Directions —
Nothing but the lines below between the line holding "29.19%|Prismatic Energy|51|43|54.26%|2313|" and the line holding "14.91%|Divine Healer|24|24|50.00%|1122|", inclusive, should appear in the answer, each set down exactly.

Given entries —
============
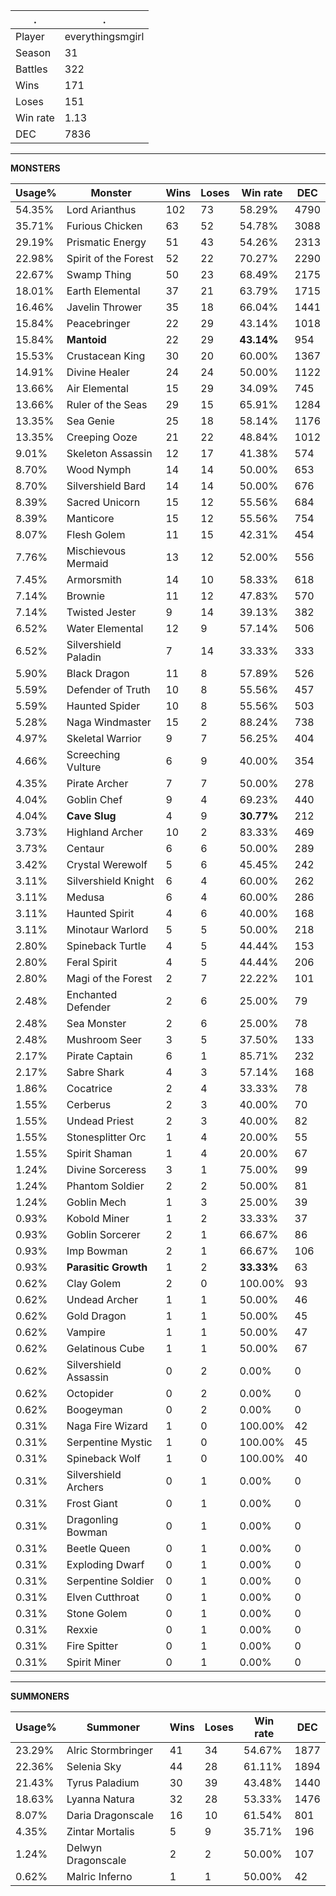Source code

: .|.
|-|-
Player|everythingsmgirl
Season|31
Battles|322
Wins|171
Loses|151
Win rate|1.13
DEC|7836

---
**MONSTERS**

Usage%|Monster|Wins|Loses|Win rate|DEC|
-|-|-|-|-|-|
54.35%|Lord Arianthus|102|73|58.29%|4790|
35.71%|Furious Chicken|63|52|54.78%|3088|
29.19%|Prismatic Energy|51|43|54.26%|2313|
22.98%|Spirit of the Forest|52|22|70.27%|2290|
22.67%|Swamp Thing|50|23|68.49%|2175|
18.01%|Earth Elemental|37|21|63.79%|1715|
16.46%|Javelin Thrower|35|18|66.04%|1441|
15.84%|Peacebringer|22|29|43.14%|1018|
15.84%|**Mantoid**|22|29|**43.14%**|954|
15.53%|Crustacean King|30|20|60.00%|1367|
14.91%|Divine Healer|24|24|50.00%|1122|
13.66%|Air Elemental|15|29|34.09%|745|
13.66%|Ruler of the Seas|29|15|65.91%|1284|
13.35%|Sea Genie|25|18|58.14%|1176|
13.35%|Creeping Ooze|21|22|48.84%|1012|
9.01%|Skeleton Assassin|12|17|41.38%|574|
8.70%|Wood Nymph|14|14|50.00%|653|
8.70%|Silvershield Bard|14|14|50.00%|676|
8.39%|Sacred Unicorn|15|12|55.56%|684|
8.39%|Manticore|15|12|55.56%|754|
8.07%|Flesh Golem|11|15|42.31%|454|
7.76%|Mischievous Mermaid|13|12|52.00%|556|
7.45%|Armorsmith|14|10|58.33%|618|
7.14%|Brownie|11|12|47.83%|570|
7.14%|Twisted Jester|9|14|39.13%|382|
6.52%|Water Elemental|12|9|57.14%|506|
6.52%|Silvershield Paladin|7|14|33.33%|333|
5.90%|Black Dragon|11|8|57.89%|526|
5.59%|Defender of Truth|10|8|55.56%|457|
5.59%|Haunted Spider|10|8|55.56%|503|
5.28%|Naga Windmaster|15|2|88.24%|738|
4.97%|Skeletal Warrior|9|7|56.25%|404|
4.66%|Screeching Vulture|6|9|40.00%|354|
4.35%|Pirate Archer|7|7|50.00%|278|
4.04%|Goblin Chef|9|4|69.23%|440|
4.04%|**Cave Slug**|4|9|**30.77%**|212|
3.73%|Highland Archer|10|2|83.33%|469|
3.73%|Centaur|6|6|50.00%|289|
3.42%|Crystal Werewolf|5|6|45.45%|242|
3.11%|Silvershield Knight|6|4|60.00%|262|
3.11%|Medusa|6|4|60.00%|286|
3.11%|Haunted Spirit|4|6|40.00%|168|
3.11%|Minotaur Warlord|5|5|50.00%|218|
2.80%|Spineback Turtle|4|5|44.44%|153|
2.80%|Feral Spirit|4|5|44.44%|206|
2.80%|Magi of the Forest|2|7|22.22%|101|
2.48%|Enchanted Defender|2|6|25.00%|79|
2.48%|Sea Monster|2|6|25.00%|78|
2.48%|Mushroom Seer|3|5|37.50%|133|
2.17%|Pirate Captain|6|1|85.71%|232|
2.17%|Sabre Shark|4|3|57.14%|168|
1.86%|Cocatrice|2|4|33.33%|78|
1.55%|Cerberus|2|3|40.00%|70|
1.55%|Undead Priest|2|3|40.00%|82|
1.55%|Stonesplitter Orc|1|4|20.00%|55|
1.55%|Spirit Shaman|1|4|20.00%|67|
1.24%|Divine Sorceress|3|1|75.00%|99|
1.24%|Phantom Soldier|2|2|50.00%|81|
1.24%|Goblin Mech|1|3|25.00%|39|
0.93%|Kobold Miner|1|2|33.33%|37|
0.93%|Goblin Sorcerer|2|1|66.67%|86|
0.93%|Imp Bowman|2|1|66.67%|106|
0.93%|**Parasitic Growth**|1|2|**33.33%**|63|
0.62%|Clay Golem|2|0|100.00%|93|
0.62%|Undead Archer|1|1|50.00%|46|
0.62%|Gold Dragon|1|1|50.00%|45|
0.62%|Vampire|1|1|50.00%|47|
0.62%|Gelatinous Cube|1|1|50.00%|67|
0.62%|Silvershield Assassin|0|2|0.00%|0|
0.62%|Octopider|0|2|0.00%|0|
0.62%|Boogeyman|0|2|0.00%|0|
0.31%|Naga Fire Wizard|1|0|100.00%|42|
0.31%|Serpentine Mystic|1|0|100.00%|45|
0.31%|Spineback Wolf|1|0|100.00%|40|
0.31%|Silvershield Archers|0|1|0.00%|0|
0.31%|Frost Giant|0|1|0.00%|0|
0.31%|Dragonling Bowman|0|1|0.00%|0|
0.31%|Beetle Queen|0|1|0.00%|0|
0.31%|Exploding Dwarf|0|1|0.00%|0|
0.31%|Serpentine Soldier|0|1|0.00%|0|
0.31%|Elven Cutthroat|0|1|0.00%|0|
0.31%|Stone Golem|0|1|0.00%|0|
0.31%|Rexxie|0|1|0.00%|0|
0.31%|Fire Spitter|0|1|0.00%|0|
0.31%|Spirit Miner|0|1|0.00%|0|

---
**SUMMONERS**

Usage%|Summoner|Wins|Loses|Win rate|DEC|
-|-|-|-|-|-|
23.29%|Alric Stormbringer|41|34|54.67%|1877|
22.36%|Selenia Sky|44|28|61.11%|1894|
21.43%|Tyrus Paladium|30|39|43.48%|1440|
18.63%|Lyanna Natura|32|28|53.33%|1476|
8.07%|Daria Dragonscale|16|10|61.54%|801|
4.35%|Zintar Mortalis|5|9|35.71%|196|
1.24%|Delwyn Dragonscale|2|2|50.00%|107|
0.62%|Malric Inferno|1|1|50.00%|42|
============
Solution —
29.19%|Prismatic Energy|51|43|54.26%|2313|
22.98%|Spirit of the Forest|52|22|70.27%|2290|
22.67%|Swamp Thing|50|23|68.49%|2175|
18.01%|Earth Elemental|37|21|63.79%|1715|
16.46%|Javelin Thrower|35|18|66.04%|1441|
15.84%|Peacebringer|22|29|43.14%|1018|
15.84%|**Mantoid**|22|29|**43.14%**|954|
15.53%|Crustacean King|30|20|60.00%|1367|
14.91%|Divine Healer|24|24|50.00%|1122|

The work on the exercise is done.